━━━ PROVIDED DATA ━━━
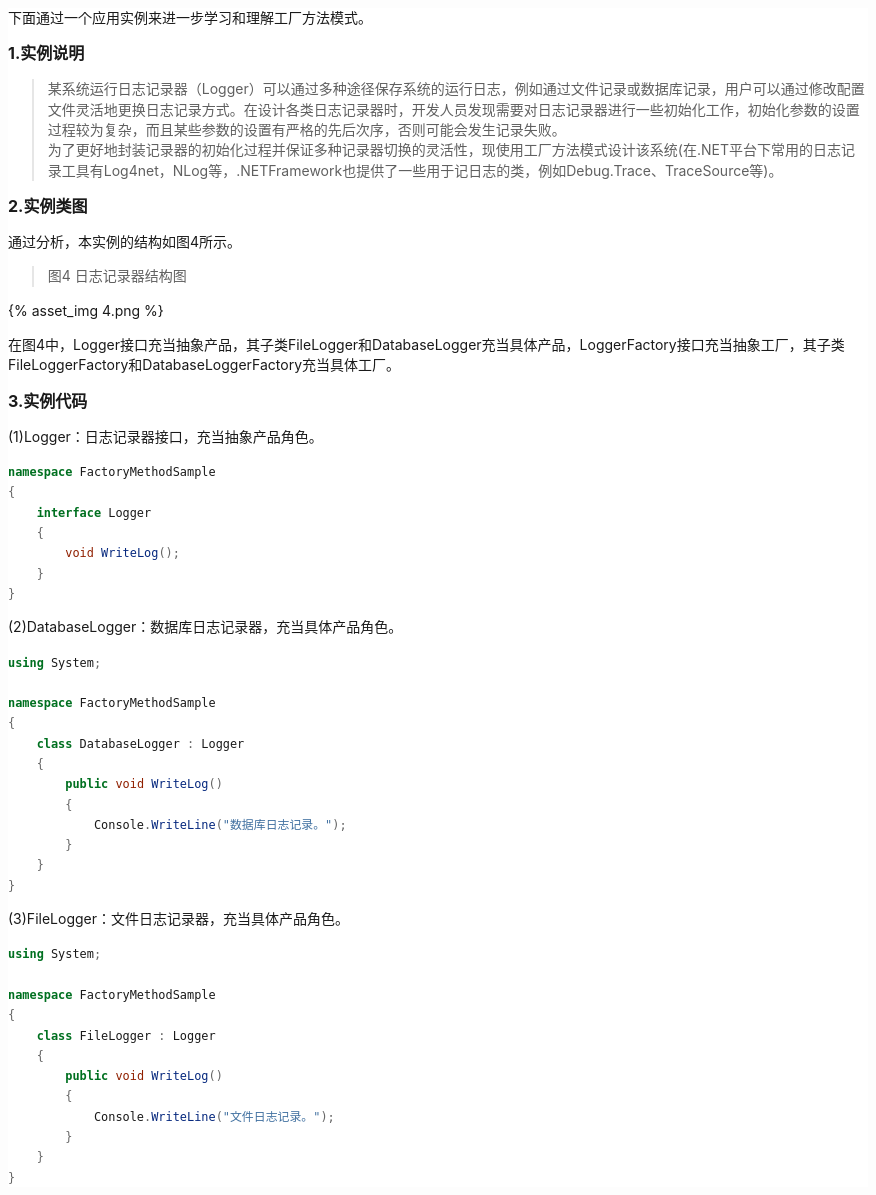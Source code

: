下面通过一个应用实例来进一步学习和理解工厂方法模式。  

<font size=3>**1.实例说明**</font>

> 某系统运行日志记录器（Logger）可以通过多种途径保存系统的运行日志，例如通过文件记录或数据库记录，用户可以通过修改配置文件灵活地更换日志记录方式。在设计各类日志记录器时，开发人员发现需要对日志记录器进行一些初始化工作，初始化参数的设置过程较为复杂，而且某些参数的设置有严格的先后次序，否则可能会发生记录失败。
<br/>为了更好地封装记录器的初始化过程并保证多种记录器切换的灵活性，现使用工厂方法模式设计该系统(在.NET平台下常用的日志记录工具有Log4net，NLog等，.NETFramework也提供了一些用于记日志的类，例如Debug.Trace、TraceSource等)。

<font size=3>**2.实例类图**</font>  

通过分析，本实例的结构如图4所示。

> 图4 日志记录器结构图

{% asset_img 4.png %}

在图4中，Logger接口充当抽象产品，其子类FileLogger和DatabaseLogger充当具体产品，LoggerFactory接口充当抽象工厂，其子类FileLoggerFactory和DatabaseLoggerFactory充当具体工厂。

<font size=3>**3.实例代码**</font>

(1)Logger：日志记录器接口，充当抽象产品角色。

```cs
namespace FactoryMethodSample
{
    interface Logger
    {
        void WriteLog();
    }
}
```

(2)DatabaseLogger：数据库日志记录器，充当具体产品角色。

```cs
using System;

namespace FactoryMethodSample
{
    class DatabaseLogger : Logger 
    {
        public void WriteLog() 
        {
            Console.WriteLine("数据库日志记录。");
        }
    }
}
```

(3)FileLogger：文件日志记录器，充当具体产品角色。

```cs
using System;

namespace FactoryMethodSample
{
    class FileLogger : Logger 
    {
        public void WriteLog()
        {
            Console.WriteLine("文件日志记录。");
        }
    }
}
```
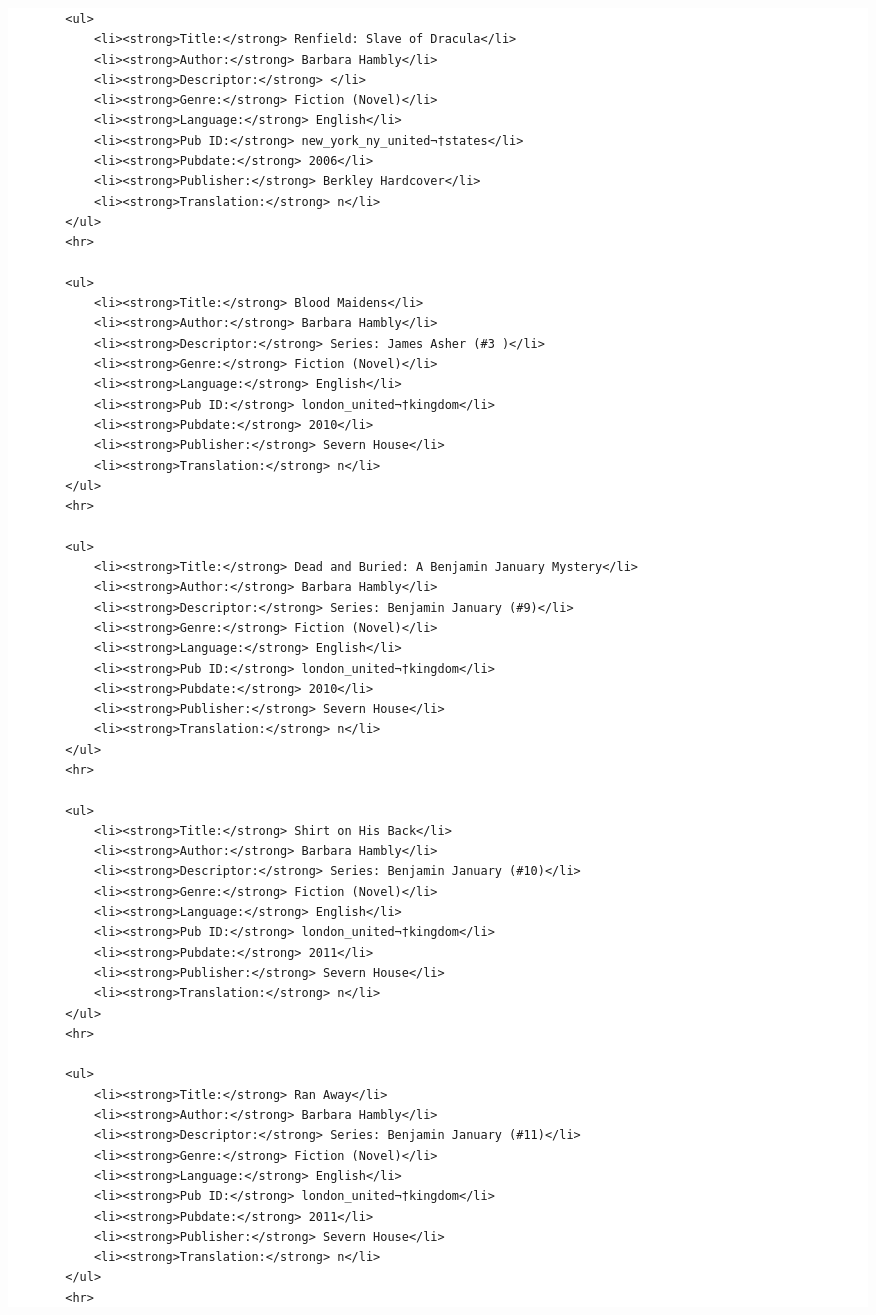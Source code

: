             <ul>
                <li><strong>Title:</strong> Renfield: Slave of Dracula</li>
                <li><strong>Author:</strong> Barbara Hambly</li>
                <li><strong>Descriptor:</strong> </li>
                <li><strong>Genre:</strong> Fiction (Novel)</li>
                <li><strong>Language:</strong> English</li>
                <li><strong>Pub ID:</strong> new_york_ny_united¬†states</li>
                <li><strong>Pubdate:</strong> 2006</li>
                <li><strong>Publisher:</strong> Berkley Hardcover</li>
                <li><strong>Translation:</strong> n</li>
            </ul>
            <hr>
            
            <ul>
                <li><strong>Title:</strong> Blood Maidens</li>
                <li><strong>Author:</strong> Barbara Hambly</li>
                <li><strong>Descriptor:</strong> Series: James Asher (#3 )</li>
                <li><strong>Genre:</strong> Fiction (Novel)</li>
                <li><strong>Language:</strong> English</li>
                <li><strong>Pub ID:</strong> london_united¬†kingdom</li>
                <li><strong>Pubdate:</strong> 2010</li>
                <li><strong>Publisher:</strong> Severn House</li>
                <li><strong>Translation:</strong> n</li>
            </ul>
            <hr>
            
            <ul>
                <li><strong>Title:</strong> Dead and Buried: A Benjamin January Mystery</li>
                <li><strong>Author:</strong> Barbara Hambly</li>
                <li><strong>Descriptor:</strong> Series: Benjamin January (#9)</li>
                <li><strong>Genre:</strong> Fiction (Novel)</li>
                <li><strong>Language:</strong> English</li>
                <li><strong>Pub ID:</strong> london_united¬†kingdom</li>
                <li><strong>Pubdate:</strong> 2010</li>
                <li><strong>Publisher:</strong> Severn House</li>
                <li><strong>Translation:</strong> n</li>
            </ul>
            <hr>
            
            <ul>
                <li><strong>Title:</strong> Shirt on His Back</li>
                <li><strong>Author:</strong> Barbara Hambly</li>
                <li><strong>Descriptor:</strong> Series: Benjamin January (#10)</li>
                <li><strong>Genre:</strong> Fiction (Novel)</li>
                <li><strong>Language:</strong> English</li>
                <li><strong>Pub ID:</strong> london_united¬†kingdom</li>
                <li><strong>Pubdate:</strong> 2011</li>
                <li><strong>Publisher:</strong> Severn House</li>
                <li><strong>Translation:</strong> n</li>
            </ul>
            <hr>
            
            <ul>
                <li><strong>Title:</strong> Ran Away</li>
                <li><strong>Author:</strong> Barbara Hambly</li>
                <li><strong>Descriptor:</strong> Series: Benjamin January (#11)</li>
                <li><strong>Genre:</strong> Fiction (Novel)</li>
                <li><strong>Language:</strong> English</li>
                <li><strong>Pub ID:</strong> london_united¬†kingdom</li>
                <li><strong>Pubdate:</strong> 2011</li>
                <li><strong>Publisher:</strong> Severn House</li>
                <li><strong>Translation:</strong> n</li>
            </ul>
            <hr>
━━━
DESCRIPTION OF THE TASK – Every line in the material above that has the word "WriteLine" should be copied.

OUTPUT FOR THIS TASK –
            Console.WriteLine("数据库日志记录。");
            Console.WriteLine("文件日志记录。");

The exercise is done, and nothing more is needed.